- _Work to be completed_: A faithful copy is required. Print each line of the data exactly and omit the pictures.

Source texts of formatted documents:
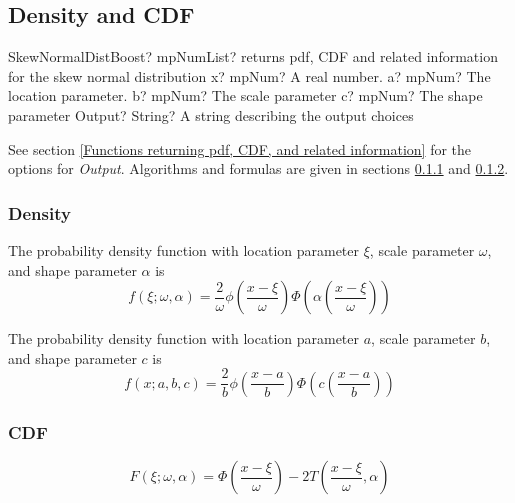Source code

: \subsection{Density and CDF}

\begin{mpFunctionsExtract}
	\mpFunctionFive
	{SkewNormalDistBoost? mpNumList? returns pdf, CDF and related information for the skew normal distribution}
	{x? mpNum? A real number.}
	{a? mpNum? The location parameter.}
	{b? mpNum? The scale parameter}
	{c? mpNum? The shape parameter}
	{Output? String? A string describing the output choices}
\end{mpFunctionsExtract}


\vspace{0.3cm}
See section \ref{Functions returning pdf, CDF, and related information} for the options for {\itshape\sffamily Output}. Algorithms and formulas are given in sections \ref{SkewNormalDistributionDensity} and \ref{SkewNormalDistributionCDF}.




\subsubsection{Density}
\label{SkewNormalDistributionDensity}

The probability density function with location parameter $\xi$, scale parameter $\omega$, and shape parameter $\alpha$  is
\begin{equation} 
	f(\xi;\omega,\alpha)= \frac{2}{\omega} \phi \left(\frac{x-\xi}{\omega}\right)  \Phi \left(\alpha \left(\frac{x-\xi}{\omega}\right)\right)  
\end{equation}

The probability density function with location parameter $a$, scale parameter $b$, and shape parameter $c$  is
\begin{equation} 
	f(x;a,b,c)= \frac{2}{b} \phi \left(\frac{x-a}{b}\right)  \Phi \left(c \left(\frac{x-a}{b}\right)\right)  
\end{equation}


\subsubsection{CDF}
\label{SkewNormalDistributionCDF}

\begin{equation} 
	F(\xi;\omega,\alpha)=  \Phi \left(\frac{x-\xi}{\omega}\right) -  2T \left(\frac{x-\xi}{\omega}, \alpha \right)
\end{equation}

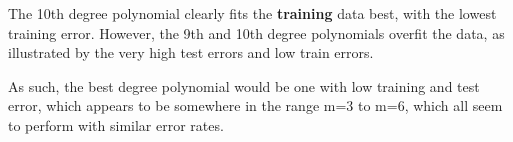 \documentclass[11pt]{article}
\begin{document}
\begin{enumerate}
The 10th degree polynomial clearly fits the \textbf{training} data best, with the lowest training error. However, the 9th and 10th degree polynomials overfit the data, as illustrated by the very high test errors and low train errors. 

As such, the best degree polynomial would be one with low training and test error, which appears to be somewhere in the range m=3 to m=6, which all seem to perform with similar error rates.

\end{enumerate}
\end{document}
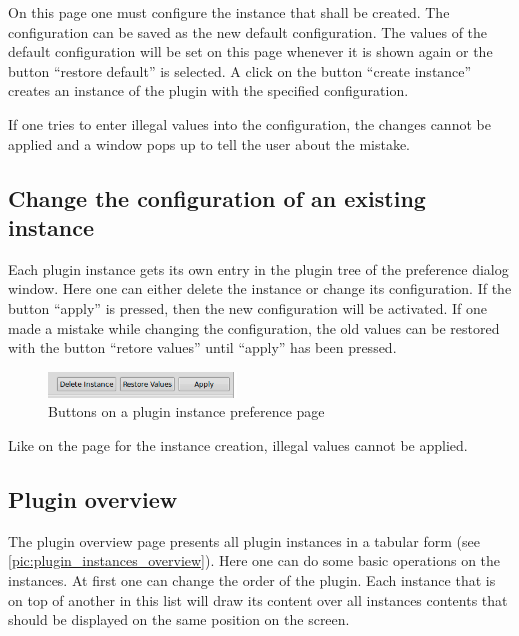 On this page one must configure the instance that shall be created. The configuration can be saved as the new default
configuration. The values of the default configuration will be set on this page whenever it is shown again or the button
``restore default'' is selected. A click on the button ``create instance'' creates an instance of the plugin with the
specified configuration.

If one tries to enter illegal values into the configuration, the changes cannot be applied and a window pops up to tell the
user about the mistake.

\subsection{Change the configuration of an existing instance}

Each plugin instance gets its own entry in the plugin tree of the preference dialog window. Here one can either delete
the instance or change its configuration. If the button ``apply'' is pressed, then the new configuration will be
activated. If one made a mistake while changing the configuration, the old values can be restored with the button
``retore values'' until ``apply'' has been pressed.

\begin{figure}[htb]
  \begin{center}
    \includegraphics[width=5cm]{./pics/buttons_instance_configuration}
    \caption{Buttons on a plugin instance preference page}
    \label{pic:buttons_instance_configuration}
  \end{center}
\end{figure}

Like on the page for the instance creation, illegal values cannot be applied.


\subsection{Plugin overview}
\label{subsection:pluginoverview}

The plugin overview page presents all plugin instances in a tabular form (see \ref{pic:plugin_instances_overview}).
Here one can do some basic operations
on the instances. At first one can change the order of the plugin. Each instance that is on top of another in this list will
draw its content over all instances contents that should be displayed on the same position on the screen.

- _Answer box_:
Source code

: \subsection{Density and CDF}

\begin{mpFunctionsExtract}
	\mpFunctionFive
	{SkewNormalDistBoost? mpNumList? returns pdf, CDF and related information for the skew normal distribution}
	{x? mpNum? A real number.}
	{a? mpNum? The location parameter.}
	{b? mpNum? The scale parameter}
	{c? mpNum? The shape parameter}
	{Output? String? A string describing the output choices}
\end{mpFunctionsExtract}


\vspace{0.3cm}
See section \ref{Functions returning pdf, CDF, and related information} for the options for {\itshape\sffamily Output}. Algorithms and formulas are given in sections \ref{SkewNormalDistributionDensity} and \ref{SkewNormalDistributionCDF}.




\subsubsection{Density}
\label{SkewNormalDistributionDensity}

The probability density function with location parameter $\xi$, scale parameter $\omega$, and shape parameter $\alpha$  is
\begin{equation} 
	f(\xi;\omega,\alpha)= \frac{2}{\omega} \phi \left(\frac{x-\xi}{\omega}\right)  \Phi \left(\alpha \left(\frac{x-\xi}{\omega}\right)\right)  
\end{equation}

The probability density function with location parameter $a$, scale parameter $b$, and shape parameter $c$  is
\begin{equation} 
	f(x;a,b,c)= \frac{2}{b} \phi \left(\frac{x-a}{b}\right)  \Phi \left(c \left(\frac{x-a}{b}\right)\right)  
\end{equation}


\subsubsection{CDF}
\label{SkewNormalDistributionCDF}

\begin{equation} 
	F(\xi;\omega,\alpha)=  \Phi \left(\frac{x-\xi}{\omega}\right) -  2T \left(\frac{x-\xi}{\omega}, \alpha \right)
\end{equation}

 \documentclass[11pt]{article}
\begin{document}
\begin{enumerate}
The 10th degree polynomial clearly fits the \textbf{training} data best, with the lowest training error. However, the 9th and 10th degree polynomials overfit the data, as illustrated by the very high test errors and low train errors. 

As such, the best degree polynomial would be one with low training and test error, which appears to be somewhere in the range m=3 to m=6, which all seem to perform with similar error rates.

\end{enumerate}
\end{document}
 On this page one must configure the instance that shall be created. The configuration can be saved as the new default
configuration. The values of the default configuration will be set on this page whenever it is shown again or the button
``restore default'' is selected. A click on the button ``create instance'' creates an instance of the plugin with the
specified configuration.

If one tries to enter illegal values into the configuration, the changes cannot be applied and a window pops up to tell the
user about the mistake.

\subsection{Change the configuration of an existing instance}

Each plugin instance gets its own entry in the plugin tree of the preference dialog window. Here one can either delete
the instance or change its configuration. If the button ``apply'' is pressed, then the new configuration will be
activated. If one made a mistake while changing the configuration, the old values can be restored with the button
``retore values'' until ``apply'' has been pressed.

\begin{figure}[htb]
  \begin{center}
    \includegraphics[width=5cm]{./pics/buttons_instance_configuration}
    \caption{Buttons on a plugin instance preference page}
    \label{pic:buttons_instance_configuration}
  \end{center}
\end{figure}

Like on the page for the instance creation, illegal values cannot be applied.


\subsection{Plugin overview}
\label{subsection:pluginoverview}

The plugin overview page presents all plugin instances in a tabular form (see \ref{pic:plugin_instances_overview}).
Here one can do some basic operations
on the instances. At first one can change the order of the plugin. Each instance that is on top of another in this list will
draw its content over all instances contents that should be displayed on the same position on the screen.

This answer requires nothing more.